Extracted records
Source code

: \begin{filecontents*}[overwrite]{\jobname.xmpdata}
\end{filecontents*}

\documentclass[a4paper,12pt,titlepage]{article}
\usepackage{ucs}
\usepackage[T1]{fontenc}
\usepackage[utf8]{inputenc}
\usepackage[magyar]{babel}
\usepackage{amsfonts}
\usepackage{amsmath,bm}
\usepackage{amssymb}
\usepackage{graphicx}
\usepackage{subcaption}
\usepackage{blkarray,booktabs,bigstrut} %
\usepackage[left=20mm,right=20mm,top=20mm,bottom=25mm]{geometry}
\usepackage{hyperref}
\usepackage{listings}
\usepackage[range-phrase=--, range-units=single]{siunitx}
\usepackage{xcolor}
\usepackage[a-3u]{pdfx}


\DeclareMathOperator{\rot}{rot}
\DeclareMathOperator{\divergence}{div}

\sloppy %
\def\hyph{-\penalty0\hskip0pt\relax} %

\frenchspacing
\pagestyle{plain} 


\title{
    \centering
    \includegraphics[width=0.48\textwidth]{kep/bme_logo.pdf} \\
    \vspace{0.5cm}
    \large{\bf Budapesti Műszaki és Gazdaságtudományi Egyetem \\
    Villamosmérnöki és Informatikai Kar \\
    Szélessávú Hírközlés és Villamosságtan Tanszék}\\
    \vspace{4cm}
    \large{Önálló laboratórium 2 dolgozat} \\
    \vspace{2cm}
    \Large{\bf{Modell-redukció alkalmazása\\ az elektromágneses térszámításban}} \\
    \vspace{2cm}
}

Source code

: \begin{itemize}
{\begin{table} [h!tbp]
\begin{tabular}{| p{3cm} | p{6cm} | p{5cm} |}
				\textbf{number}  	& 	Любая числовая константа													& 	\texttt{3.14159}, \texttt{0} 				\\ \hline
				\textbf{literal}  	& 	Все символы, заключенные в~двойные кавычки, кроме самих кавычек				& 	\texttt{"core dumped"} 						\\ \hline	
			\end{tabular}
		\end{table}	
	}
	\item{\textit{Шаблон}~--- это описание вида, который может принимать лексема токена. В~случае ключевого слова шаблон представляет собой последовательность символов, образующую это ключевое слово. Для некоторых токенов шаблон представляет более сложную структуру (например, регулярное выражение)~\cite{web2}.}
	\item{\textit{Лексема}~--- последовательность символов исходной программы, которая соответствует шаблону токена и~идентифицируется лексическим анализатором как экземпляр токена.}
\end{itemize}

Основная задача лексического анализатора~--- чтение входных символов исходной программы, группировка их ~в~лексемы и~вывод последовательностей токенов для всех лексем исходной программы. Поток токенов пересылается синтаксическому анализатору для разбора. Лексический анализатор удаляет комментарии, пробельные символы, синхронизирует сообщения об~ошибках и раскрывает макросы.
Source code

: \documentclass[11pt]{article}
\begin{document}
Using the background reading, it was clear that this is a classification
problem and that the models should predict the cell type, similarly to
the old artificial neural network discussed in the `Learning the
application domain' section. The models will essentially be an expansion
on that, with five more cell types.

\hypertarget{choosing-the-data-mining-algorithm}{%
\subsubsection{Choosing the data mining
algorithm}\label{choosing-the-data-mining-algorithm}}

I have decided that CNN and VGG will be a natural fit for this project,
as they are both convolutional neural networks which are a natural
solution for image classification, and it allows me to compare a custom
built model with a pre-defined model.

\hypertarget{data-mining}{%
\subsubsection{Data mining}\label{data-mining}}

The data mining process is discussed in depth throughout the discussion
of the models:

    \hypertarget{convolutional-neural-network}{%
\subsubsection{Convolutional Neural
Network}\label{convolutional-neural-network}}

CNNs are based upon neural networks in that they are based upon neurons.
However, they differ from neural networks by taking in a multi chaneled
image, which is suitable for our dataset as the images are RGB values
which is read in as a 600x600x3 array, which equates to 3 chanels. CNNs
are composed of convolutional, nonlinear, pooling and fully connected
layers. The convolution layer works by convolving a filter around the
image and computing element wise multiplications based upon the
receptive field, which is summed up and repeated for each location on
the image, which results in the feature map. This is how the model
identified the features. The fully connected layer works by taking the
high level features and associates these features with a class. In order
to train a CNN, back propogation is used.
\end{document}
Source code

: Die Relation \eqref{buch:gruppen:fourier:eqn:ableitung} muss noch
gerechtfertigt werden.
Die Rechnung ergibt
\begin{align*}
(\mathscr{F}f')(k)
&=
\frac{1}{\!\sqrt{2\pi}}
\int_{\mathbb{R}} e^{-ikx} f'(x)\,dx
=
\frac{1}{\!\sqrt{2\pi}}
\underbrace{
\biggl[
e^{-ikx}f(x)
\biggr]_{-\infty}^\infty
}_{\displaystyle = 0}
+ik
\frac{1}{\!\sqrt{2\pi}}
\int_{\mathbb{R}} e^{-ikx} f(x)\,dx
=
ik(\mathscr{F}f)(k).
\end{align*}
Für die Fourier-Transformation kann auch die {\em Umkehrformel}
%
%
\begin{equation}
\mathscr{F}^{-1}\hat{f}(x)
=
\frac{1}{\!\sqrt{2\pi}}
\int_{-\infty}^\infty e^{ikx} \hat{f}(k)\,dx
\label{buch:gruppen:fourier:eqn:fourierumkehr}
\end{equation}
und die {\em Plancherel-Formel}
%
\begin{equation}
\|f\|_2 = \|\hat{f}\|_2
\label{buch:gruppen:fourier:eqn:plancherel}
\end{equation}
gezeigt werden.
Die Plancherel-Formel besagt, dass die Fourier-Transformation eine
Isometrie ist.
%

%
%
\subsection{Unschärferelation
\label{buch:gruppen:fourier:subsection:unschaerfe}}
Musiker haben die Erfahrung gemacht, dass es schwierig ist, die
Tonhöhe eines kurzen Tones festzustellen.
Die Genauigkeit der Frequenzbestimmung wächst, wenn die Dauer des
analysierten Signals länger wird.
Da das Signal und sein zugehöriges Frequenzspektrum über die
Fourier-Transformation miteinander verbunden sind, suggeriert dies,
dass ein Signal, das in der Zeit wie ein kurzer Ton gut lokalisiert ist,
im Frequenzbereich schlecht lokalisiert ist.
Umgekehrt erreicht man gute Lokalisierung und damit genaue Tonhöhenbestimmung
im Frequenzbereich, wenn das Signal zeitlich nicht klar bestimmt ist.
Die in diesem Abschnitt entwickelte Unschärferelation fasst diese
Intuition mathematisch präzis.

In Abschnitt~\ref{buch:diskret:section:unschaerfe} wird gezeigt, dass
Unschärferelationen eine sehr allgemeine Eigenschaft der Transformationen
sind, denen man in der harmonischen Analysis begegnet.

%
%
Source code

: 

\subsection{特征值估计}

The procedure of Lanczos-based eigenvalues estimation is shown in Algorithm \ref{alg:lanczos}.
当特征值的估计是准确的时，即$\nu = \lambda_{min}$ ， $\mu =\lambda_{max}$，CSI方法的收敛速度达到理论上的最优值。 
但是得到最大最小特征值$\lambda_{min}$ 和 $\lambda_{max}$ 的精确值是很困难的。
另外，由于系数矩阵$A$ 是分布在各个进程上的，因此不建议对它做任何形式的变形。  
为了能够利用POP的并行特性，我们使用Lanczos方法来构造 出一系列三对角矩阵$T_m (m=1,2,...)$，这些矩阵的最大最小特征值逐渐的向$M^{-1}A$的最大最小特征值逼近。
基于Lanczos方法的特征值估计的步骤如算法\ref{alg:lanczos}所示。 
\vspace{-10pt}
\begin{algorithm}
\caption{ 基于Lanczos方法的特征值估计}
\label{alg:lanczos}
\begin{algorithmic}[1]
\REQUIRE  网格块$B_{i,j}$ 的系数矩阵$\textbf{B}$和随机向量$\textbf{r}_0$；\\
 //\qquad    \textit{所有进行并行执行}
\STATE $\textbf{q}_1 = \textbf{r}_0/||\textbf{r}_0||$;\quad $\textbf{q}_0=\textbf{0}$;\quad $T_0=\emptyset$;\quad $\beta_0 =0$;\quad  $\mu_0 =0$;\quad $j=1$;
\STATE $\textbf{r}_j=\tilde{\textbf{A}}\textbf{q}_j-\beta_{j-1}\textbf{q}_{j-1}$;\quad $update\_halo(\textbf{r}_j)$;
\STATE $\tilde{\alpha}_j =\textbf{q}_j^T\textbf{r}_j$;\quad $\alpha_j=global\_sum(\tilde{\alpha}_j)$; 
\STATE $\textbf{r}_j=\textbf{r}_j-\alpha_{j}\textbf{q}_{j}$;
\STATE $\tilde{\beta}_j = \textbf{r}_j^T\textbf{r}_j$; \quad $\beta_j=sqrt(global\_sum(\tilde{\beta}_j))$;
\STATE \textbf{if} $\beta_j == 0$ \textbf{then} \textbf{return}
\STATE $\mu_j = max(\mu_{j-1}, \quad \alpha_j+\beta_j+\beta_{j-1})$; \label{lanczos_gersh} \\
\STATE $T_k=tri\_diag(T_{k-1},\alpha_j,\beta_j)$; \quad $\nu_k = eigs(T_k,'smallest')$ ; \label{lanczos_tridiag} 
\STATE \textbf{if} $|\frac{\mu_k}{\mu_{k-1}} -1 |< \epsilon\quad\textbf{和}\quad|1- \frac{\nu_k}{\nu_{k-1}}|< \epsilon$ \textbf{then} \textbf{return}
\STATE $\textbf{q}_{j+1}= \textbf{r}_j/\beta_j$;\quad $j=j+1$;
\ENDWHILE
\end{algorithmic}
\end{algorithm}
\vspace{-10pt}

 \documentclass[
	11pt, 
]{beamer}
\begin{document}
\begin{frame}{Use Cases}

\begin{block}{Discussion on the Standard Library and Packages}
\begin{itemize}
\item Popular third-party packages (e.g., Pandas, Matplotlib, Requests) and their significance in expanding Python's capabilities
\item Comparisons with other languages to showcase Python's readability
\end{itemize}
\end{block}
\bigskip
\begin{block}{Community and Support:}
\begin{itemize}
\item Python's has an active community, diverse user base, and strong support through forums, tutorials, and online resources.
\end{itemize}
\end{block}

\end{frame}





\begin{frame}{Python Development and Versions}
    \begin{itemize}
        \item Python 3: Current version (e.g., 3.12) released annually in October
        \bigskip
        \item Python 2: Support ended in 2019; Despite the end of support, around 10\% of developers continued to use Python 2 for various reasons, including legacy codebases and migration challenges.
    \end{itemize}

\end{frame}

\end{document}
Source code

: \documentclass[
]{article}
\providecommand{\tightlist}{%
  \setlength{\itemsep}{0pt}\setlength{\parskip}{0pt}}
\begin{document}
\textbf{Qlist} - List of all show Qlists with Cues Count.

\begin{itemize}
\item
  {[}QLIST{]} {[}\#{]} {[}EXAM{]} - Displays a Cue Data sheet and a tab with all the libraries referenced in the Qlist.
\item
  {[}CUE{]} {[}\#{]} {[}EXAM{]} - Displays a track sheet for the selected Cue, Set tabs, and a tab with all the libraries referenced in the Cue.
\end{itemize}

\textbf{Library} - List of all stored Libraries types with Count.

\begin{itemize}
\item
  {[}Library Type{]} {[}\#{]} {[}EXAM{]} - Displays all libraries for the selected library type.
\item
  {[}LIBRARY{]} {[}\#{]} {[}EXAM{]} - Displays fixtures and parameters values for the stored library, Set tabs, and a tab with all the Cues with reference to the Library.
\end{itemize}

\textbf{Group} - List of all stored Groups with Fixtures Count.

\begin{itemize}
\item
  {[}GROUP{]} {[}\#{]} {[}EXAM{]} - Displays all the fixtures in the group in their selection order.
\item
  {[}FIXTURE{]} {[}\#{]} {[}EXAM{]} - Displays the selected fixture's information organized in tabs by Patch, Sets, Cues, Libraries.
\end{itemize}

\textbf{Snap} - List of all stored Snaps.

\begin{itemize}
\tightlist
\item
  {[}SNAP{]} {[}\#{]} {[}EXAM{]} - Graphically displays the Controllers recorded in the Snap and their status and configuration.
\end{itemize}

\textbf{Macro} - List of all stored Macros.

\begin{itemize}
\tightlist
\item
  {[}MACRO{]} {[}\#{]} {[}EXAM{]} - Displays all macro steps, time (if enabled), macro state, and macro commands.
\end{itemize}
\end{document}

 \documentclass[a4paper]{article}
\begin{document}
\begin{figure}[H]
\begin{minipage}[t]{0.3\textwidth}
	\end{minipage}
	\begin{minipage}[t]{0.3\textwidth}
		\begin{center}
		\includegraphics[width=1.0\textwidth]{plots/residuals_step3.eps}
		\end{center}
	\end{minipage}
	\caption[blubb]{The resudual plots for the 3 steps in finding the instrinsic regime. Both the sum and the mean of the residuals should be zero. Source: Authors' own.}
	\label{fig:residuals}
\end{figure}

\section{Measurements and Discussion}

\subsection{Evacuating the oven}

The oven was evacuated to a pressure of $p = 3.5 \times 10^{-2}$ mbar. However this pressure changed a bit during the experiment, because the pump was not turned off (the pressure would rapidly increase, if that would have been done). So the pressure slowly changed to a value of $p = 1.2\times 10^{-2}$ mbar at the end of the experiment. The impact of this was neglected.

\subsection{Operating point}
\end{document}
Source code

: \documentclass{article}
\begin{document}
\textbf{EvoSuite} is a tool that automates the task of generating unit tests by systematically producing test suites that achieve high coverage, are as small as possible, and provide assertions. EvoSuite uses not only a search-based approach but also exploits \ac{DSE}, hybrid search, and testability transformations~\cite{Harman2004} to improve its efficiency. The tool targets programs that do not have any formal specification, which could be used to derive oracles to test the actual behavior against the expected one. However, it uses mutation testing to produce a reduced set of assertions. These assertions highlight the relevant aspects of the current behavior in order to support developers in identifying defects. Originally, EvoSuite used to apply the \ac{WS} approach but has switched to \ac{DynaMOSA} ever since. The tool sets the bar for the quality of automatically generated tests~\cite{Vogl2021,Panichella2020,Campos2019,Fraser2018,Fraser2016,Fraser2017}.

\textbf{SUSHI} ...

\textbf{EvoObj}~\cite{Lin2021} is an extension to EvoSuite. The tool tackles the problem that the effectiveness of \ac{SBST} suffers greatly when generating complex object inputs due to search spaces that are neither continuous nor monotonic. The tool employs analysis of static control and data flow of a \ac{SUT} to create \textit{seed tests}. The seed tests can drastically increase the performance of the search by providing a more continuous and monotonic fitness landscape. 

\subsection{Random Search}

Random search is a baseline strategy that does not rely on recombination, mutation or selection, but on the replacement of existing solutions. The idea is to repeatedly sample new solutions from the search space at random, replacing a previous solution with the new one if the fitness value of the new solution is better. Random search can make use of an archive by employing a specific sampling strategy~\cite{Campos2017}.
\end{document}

● **Exercise objective**: Show every line of the records above that contains the word "infty".

● **Result of this task**:
\biggr]_{-\infty}^\infty
\int_{-\infty}^\infty e^{ikx} \hat{f}(k)\,dx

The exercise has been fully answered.